It is impossible for the Administrative branch of the government to be "illegal" in regards to breaking laws set up by the government because violating a legal precedent set up by a prior President isn't a crime.  So what?  When a President commits crimes against the people (Congress) and the Constitution, he or she is not committing crimes against the 3 branch tyranny set up to implement the function of the government; or, he or she is not breaking laws against any of the legal precedents or policies set up by them to do so; but, rather, he or she is committing crimes against the people (Congress) and the Civil Purpose which was designed to be primary in the Constitution as "self evident" and "unalienable" truths.  In other words, as legal precedents come and go, the civil purpose can't be challenged.           

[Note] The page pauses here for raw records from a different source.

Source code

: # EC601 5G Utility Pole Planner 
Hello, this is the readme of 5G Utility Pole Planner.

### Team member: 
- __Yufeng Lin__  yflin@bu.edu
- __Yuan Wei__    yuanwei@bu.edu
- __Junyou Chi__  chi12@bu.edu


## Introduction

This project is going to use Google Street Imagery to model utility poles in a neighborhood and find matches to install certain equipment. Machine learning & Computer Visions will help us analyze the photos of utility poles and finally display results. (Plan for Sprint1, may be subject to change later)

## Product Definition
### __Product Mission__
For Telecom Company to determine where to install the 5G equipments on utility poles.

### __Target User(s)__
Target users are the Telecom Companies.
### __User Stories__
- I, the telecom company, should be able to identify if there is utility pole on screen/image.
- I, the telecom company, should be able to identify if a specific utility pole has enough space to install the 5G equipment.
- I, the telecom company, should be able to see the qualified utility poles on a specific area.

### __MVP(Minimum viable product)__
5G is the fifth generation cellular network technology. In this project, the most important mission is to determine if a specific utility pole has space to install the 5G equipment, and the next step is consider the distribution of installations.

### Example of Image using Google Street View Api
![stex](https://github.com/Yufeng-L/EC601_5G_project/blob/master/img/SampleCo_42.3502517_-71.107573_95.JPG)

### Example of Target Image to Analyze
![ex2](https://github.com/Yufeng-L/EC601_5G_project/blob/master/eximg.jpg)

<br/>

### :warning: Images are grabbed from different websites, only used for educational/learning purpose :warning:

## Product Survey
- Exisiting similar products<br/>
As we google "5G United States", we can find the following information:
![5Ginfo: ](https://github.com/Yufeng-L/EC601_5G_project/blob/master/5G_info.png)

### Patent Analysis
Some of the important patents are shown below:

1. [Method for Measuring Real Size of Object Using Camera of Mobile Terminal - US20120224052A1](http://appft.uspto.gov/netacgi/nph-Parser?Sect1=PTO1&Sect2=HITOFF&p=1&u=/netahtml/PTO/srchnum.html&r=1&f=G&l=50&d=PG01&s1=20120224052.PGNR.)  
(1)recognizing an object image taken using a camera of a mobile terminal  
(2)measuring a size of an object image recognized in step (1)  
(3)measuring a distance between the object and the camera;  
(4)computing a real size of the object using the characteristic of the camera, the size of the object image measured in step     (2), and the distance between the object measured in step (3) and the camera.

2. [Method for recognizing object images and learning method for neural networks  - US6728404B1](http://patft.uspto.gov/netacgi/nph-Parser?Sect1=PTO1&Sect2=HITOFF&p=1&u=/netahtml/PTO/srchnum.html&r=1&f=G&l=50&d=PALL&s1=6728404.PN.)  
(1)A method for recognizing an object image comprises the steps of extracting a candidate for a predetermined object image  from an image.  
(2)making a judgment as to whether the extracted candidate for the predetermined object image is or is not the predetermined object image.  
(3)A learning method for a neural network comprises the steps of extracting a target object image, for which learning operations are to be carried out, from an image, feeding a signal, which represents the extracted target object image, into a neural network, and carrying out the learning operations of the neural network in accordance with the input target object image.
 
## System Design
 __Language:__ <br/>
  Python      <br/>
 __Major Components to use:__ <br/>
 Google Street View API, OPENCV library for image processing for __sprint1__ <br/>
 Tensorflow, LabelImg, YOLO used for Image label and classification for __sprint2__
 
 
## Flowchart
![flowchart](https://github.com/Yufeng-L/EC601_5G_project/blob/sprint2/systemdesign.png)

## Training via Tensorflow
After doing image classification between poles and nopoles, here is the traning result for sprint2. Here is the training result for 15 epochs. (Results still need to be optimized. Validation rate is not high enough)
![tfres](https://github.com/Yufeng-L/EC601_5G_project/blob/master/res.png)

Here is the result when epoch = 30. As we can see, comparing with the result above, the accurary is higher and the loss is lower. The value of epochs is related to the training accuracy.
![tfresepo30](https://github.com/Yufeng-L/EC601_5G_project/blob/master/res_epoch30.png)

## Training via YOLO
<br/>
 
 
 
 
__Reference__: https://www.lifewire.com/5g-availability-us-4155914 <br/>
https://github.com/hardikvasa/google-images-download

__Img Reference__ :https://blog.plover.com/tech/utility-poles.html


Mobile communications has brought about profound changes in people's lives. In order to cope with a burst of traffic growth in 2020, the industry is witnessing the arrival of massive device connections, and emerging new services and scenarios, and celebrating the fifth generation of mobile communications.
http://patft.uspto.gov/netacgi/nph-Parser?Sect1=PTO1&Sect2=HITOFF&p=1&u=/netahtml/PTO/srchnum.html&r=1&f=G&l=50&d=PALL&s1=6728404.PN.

For example, if the Supreme Court decided tomorrow to discontinue the legal precedent of preciding over the constitutionality of laws pertaining to "legal" matters for the sake of focussing specifically on "civil" matters, then that is their right.  The Supreme Court can implement whatever legal measure necessary to strengthen, reestablish or reconsecrate the Constitutional government of the United States.  If they aren't serving with this purpose in mind today, they should be impeached.      

Likewise, if the Administrative and Congressional branches today decided to strengthen the civil purpose in the Constitution by expanding the limit of those who serve on the Supreme Court from 9 member justices to, let's say, 20,000, that is their legal right.   

The Bill of Rights were created to give citizens the tools to preserve a "positive" government by keeping it from eroding through pressures to a natural state of tyranny.  The point isn't the rights people have but the Civil Purpose that such rights preserve when people exercize them.     

From what I have read, Abraham Lincoln held the Civil Purpose of the Constitution above all else.